Later that same morning, when we went for our stroll down India Street, I took him into this lane…

Kai Joo Lane, Kuching 1

This used to be called “kua cha hang” (coffin alley) as all along the lane…

Kai Joo Lane, Kuching 2

…most of the shops would be those making the traditional handcrafted Chinese coffins – the ones with the curved-up ends at the sides. Truth be told, I always avoided walking down this lane then as it made me feel somewhat eerie…with all those coffins here, there and everywhere. I think there may be one or two or more of those shops there still, if I am not mistaken.

My intention that morning was to drop by this place…

Chong Chon, Kai Joo Lane, Kuching 1

…for Philip to try their sio pao (baked meat pastry)…

Ching Chin, Kai Joo Lane, Kuching 2

…but unfortunately, there was none available. A guy came out and spoke to us. He was not a young man…but I thought he was good looking and very pleasant. Probably, that was the son or the son-in-law. I remember the couple who used to make the paos on a table (which doubled as a mahjong table once they were through making the paos for the day) right there in the middle of the shop and though they were not unfriendly, I thought they looked kind of sad and never seemed to smile.

Anyway, this guy told us that the paos would be available around noon and that is one thing about this place. If you want anything from here, it is best to call them and book first. You may see a lot on display sometimes but they’ve all been booked by some people and you would have to go away empty-handed.

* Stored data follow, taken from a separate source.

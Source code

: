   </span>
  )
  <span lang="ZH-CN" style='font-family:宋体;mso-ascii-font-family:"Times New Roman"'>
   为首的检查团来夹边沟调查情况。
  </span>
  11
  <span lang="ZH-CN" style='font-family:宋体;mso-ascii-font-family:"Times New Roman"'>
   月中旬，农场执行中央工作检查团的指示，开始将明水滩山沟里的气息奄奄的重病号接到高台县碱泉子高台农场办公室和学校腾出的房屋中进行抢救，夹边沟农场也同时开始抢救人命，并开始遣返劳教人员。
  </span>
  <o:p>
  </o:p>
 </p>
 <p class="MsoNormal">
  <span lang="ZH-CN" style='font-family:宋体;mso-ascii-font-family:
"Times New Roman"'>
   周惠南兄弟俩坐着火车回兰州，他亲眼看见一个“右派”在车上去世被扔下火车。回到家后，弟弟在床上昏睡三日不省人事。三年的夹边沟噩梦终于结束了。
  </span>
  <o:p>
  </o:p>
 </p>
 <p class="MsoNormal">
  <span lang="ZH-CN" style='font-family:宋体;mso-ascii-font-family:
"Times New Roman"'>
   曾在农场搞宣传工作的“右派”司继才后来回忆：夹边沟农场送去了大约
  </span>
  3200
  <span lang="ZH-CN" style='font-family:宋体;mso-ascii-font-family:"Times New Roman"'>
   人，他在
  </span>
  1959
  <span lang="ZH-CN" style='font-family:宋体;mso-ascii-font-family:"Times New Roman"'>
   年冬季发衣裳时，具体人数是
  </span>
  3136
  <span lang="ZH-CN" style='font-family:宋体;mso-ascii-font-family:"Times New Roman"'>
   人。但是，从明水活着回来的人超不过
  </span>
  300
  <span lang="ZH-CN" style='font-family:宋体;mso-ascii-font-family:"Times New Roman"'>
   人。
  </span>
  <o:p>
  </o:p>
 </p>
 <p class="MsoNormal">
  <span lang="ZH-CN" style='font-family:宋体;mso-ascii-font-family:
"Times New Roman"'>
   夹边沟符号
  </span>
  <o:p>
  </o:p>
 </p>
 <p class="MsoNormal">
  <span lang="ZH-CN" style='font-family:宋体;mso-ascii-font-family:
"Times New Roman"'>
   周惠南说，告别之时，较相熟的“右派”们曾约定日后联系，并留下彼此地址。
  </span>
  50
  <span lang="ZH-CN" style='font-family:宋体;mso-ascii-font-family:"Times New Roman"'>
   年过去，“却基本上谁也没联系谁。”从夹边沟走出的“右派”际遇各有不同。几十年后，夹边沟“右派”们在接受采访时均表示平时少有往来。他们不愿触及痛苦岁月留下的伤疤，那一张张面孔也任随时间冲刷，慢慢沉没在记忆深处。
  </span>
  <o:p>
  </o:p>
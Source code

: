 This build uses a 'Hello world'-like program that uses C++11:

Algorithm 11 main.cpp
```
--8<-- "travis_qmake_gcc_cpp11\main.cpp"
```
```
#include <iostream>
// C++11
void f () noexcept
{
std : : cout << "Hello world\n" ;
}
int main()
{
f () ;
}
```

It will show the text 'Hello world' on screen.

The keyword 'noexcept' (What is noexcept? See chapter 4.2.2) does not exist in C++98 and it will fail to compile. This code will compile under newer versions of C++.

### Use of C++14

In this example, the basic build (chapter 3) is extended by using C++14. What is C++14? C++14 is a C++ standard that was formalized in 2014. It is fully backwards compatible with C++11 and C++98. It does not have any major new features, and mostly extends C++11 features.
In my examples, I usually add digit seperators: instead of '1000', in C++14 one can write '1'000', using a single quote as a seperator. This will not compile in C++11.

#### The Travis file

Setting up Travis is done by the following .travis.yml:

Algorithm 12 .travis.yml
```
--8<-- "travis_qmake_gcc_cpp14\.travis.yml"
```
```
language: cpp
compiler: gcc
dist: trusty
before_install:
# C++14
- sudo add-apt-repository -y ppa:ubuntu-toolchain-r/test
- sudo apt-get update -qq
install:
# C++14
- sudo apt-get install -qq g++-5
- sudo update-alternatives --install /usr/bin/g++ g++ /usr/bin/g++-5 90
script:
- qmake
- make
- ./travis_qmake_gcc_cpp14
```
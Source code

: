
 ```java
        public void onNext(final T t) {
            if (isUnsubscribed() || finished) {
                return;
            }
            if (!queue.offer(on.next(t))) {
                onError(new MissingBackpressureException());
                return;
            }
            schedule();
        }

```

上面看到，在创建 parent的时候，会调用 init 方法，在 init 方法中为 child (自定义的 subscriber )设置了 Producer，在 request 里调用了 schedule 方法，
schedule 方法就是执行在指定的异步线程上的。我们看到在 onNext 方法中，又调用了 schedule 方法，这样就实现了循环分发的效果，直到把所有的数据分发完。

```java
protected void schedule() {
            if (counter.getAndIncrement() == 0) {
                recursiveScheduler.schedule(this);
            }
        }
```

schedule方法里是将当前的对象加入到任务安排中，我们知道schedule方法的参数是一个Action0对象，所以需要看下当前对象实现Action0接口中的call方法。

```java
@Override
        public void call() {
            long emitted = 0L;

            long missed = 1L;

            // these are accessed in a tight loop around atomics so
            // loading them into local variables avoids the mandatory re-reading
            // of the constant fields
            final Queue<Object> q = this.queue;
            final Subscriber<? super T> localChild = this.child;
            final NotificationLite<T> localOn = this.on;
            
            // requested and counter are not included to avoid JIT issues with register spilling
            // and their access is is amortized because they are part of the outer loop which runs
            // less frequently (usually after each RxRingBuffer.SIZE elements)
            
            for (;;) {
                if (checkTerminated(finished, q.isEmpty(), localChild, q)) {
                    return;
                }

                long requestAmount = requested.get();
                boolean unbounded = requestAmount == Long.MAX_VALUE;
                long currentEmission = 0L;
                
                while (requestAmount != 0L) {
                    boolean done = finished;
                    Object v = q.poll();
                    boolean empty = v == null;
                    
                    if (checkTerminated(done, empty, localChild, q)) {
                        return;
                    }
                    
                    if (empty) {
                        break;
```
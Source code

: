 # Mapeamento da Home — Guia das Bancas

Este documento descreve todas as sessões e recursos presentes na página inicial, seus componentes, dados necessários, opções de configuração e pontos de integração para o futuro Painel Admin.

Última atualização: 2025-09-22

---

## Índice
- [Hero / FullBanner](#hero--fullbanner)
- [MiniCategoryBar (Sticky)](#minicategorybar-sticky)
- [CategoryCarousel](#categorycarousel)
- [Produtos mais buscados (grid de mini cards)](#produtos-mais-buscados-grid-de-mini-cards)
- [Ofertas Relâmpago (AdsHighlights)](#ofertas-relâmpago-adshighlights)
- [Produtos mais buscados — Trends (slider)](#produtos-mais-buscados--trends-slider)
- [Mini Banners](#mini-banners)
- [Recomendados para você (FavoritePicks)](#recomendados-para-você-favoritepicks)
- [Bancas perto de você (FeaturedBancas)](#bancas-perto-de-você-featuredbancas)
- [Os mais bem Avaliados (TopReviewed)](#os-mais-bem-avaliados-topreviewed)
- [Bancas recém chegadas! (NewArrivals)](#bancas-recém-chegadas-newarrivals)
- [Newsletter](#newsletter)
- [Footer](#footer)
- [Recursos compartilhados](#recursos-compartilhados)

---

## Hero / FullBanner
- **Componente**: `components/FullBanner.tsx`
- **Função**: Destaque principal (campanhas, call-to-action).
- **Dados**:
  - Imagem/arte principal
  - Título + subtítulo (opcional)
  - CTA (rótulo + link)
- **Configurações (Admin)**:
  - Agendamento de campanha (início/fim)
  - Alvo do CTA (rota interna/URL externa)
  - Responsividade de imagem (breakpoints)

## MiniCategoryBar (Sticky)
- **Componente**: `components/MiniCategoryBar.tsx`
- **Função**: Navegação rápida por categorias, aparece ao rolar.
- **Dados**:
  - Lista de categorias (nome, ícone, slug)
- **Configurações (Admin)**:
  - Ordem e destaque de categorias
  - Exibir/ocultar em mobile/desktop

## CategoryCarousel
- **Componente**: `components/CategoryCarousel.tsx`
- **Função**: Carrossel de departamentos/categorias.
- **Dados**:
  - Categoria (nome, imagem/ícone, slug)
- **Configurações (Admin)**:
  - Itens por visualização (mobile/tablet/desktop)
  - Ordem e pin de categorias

I was not craving for any as my cousin sent me a whole lot just the other day through her brother when he came to Sibu on a day trip. In fact, on the day I arrived in Kuching, she booked some of those century egg ones for me…but because she went to collect them late, they had sold them off to somebody else already. Tsk! Tsk! So what she did was she made a fresh booking for me to take home…

Ching Chon cnetury egg sio pao

- all wrapped up and packed nicely for storage in the freezer to be re-heated in the oven and enjoyed slowly…one by one as and when the need arises.

They may look different…

Century egg & regular sio pao

…but actually, it is the same pastry, except for the sprinkling of sesame seeds on top and the filling is exactly the same except that one has bits of century egg and traces of or nee (sweet yam paste) inside. My guess is that somewhere along the line, they tried it out and since it was so very well-received, they have been making them since.

My cousin also made this hummus herself…

Hummus

…for me to take home to give to Melissa who enjoys this kind of stuff. She met us while we were having the kolo mee at the Green Road shop that morning just before we left Kuching to pass me everything. Thank you so much, cousin, for going through all that trouble and everything – much obliged and very much appreciated.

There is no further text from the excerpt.